Phase I/II trial of a peptide-based COVID-19 T-cell activator in patients with B-cell deficiency

  • Jonas S. Heitmann,
  • Claudia Tandler,
  • Maddalena Marconato,
  • Annika Nelde,
  • Timorshah Habibzada,
  • Susanne M. Rittig,
  • Christian M. Tegeler,
  • Yacine Maringer,
  • Simon U. Jaeger,
  • Monika Denk,
  • Marion Richter,
  • Melek T. Oezbek,
  • Karl-Heinz Wiesmüller,
  • Jens Bauer,
  • Jonas Rieth,
  • Marcel Wacker,
  • Sarah M. Schroeder,
  • Naomi Hoenisch Gravel,
  • Jonas Scheid,
  • Melanie Märklin,
  • Annika Henrich,
  • Boris Klimovich,
  • Kim L. Clar,
  • Martina Lutz,
  • Samuel Holzmayer,
  • Sebastian Hörber,
  • Andreas Peter,
  • Christoph Meisner,
  • Imma Fischer,
  • Markus W. Löffler,
  • Caroline Anna Peuker,
  • Stefan Habringer,
  • Thorsten O. Goetze,
  • Elke Jäger,
  • Hans-Georg Rammensee,
  • Helmut R. Salih,
  • Juliane S. Walz

DOI
https://doi.org/10.1038/s41467-023-40758-0
Journal volume & issue
Vol. 14, no. 1
pp. 1 – 10

Abstract

Read online

Abstract T-cell immunity is central for control of COVID-19, particularly in patients incapable of mounting antibody responses.
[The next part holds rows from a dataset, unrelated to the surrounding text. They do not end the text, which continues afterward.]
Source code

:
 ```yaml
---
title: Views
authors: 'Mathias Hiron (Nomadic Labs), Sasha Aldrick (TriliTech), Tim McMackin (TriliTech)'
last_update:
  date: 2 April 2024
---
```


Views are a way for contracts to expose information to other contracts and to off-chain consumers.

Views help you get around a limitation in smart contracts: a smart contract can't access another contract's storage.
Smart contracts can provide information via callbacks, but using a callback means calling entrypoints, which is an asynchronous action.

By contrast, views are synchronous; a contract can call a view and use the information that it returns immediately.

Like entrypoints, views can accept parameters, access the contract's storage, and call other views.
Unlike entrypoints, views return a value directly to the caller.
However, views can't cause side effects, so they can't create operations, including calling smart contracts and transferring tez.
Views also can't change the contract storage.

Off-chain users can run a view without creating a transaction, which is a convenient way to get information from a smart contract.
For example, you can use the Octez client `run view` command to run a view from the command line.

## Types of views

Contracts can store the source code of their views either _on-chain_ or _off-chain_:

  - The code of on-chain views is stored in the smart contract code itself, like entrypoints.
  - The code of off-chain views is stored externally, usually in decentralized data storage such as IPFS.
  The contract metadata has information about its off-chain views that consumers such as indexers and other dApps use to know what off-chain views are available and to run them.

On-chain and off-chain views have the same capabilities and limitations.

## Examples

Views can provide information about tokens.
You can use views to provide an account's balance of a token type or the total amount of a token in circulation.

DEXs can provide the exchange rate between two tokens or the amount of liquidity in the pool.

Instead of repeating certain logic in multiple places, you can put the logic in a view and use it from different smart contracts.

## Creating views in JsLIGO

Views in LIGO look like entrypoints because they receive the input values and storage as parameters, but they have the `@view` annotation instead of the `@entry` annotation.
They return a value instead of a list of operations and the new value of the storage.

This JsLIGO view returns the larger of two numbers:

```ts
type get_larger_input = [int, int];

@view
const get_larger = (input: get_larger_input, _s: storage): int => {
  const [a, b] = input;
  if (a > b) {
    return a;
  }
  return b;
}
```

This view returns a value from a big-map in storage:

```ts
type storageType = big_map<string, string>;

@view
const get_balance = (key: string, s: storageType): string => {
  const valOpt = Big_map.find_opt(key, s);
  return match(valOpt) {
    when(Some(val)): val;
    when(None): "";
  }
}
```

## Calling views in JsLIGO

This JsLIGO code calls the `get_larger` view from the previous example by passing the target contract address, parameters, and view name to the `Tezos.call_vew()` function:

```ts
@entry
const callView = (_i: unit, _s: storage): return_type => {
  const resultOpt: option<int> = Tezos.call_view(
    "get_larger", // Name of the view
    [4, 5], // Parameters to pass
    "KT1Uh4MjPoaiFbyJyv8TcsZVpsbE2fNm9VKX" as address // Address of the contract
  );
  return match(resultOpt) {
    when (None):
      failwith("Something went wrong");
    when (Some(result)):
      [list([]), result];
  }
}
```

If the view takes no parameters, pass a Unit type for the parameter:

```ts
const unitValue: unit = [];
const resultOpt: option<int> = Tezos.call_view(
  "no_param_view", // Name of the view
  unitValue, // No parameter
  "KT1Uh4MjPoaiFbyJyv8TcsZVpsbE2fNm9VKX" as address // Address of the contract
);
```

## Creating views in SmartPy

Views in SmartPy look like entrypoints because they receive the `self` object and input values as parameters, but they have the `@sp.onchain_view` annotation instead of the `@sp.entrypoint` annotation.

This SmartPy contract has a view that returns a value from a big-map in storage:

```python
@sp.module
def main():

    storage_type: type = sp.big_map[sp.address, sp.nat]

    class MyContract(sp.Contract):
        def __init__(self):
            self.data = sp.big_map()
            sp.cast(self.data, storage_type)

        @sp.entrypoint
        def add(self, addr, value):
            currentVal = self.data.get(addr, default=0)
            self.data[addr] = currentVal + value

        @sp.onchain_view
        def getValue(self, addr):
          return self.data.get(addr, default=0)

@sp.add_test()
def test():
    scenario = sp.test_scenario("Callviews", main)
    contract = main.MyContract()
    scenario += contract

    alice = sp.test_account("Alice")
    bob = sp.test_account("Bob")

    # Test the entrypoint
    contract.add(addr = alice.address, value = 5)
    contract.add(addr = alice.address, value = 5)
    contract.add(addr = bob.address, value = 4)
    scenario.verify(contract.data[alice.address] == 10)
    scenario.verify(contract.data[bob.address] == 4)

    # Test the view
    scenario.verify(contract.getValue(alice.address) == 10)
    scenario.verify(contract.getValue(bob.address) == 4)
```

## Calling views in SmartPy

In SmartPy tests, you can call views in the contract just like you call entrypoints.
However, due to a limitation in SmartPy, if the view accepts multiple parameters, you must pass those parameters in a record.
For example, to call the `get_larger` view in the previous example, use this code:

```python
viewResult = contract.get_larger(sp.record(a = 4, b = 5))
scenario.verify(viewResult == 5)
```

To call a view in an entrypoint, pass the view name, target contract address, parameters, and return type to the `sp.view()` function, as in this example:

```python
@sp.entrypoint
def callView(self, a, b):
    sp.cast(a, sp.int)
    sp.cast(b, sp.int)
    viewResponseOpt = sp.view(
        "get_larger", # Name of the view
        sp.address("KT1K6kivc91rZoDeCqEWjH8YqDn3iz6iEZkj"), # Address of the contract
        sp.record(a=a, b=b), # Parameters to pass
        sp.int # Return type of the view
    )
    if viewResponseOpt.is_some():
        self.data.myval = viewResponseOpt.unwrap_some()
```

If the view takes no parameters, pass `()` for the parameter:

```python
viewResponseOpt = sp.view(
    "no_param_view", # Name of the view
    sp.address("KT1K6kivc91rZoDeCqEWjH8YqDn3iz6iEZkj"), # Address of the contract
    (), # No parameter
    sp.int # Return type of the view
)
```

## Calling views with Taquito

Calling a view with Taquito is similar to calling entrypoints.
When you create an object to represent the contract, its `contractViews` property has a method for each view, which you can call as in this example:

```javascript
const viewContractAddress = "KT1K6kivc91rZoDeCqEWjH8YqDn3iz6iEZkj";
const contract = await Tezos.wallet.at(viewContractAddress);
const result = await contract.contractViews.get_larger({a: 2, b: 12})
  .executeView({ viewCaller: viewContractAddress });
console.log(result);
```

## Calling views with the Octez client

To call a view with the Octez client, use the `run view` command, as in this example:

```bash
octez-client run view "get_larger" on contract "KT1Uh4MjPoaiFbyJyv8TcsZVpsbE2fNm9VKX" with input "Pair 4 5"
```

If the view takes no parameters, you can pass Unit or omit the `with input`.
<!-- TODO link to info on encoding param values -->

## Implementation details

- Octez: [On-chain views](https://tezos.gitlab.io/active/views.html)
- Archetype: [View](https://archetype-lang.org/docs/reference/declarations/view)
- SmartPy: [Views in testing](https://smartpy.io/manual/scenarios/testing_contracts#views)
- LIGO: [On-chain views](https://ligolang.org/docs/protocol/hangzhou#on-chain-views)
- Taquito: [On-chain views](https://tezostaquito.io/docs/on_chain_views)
CoVac-1 is a peptide-based T-cell activator composed of SARS-CoV-2 epitopes with documented favorable safety profile and efficacy in terms of SARS-CoV-2-specific T-cell response. We here report a Phase I/II open-label trial (NCT04954469) in 54 patients with congenital or acquired B-cell deficiency receiving one subcutaneous CoVac-1 dose. Immunogenicity in terms of CoVac-1-induced T-cell responses and safety are the primary and secondary endpoints, respectively. No serious or grade 4 CoVac-1-related adverse events have been observed. Expected local granuloma formation has been observed in 94% of study subjects, whereas systemic reactogenicity has been mild or absent. SARS-CoV-2-specific T-cell responses have been induced in 86% of patients and are directed to multiple CoVac-1 peptides, not affected by any current Omicron variants and mediated by multifunctional T-helper 1 CD4+ T cells. CoVac-1-induced T-cell responses have exceeded those directed to the spike protein after mRNA-based vaccination of B-cell deficient patients and immunocompetent COVID-19 convalescents with and without seroconversion. Overall, our data show that CoVac-1 induces broad and potent T-cell responses in patients with B-cell/antibody deficiency with a favorable safety profile, which warrants advancement to pivotal Phase III safety and efficacy evaluation. ClinicalTrials.gov identifier NCT04954469.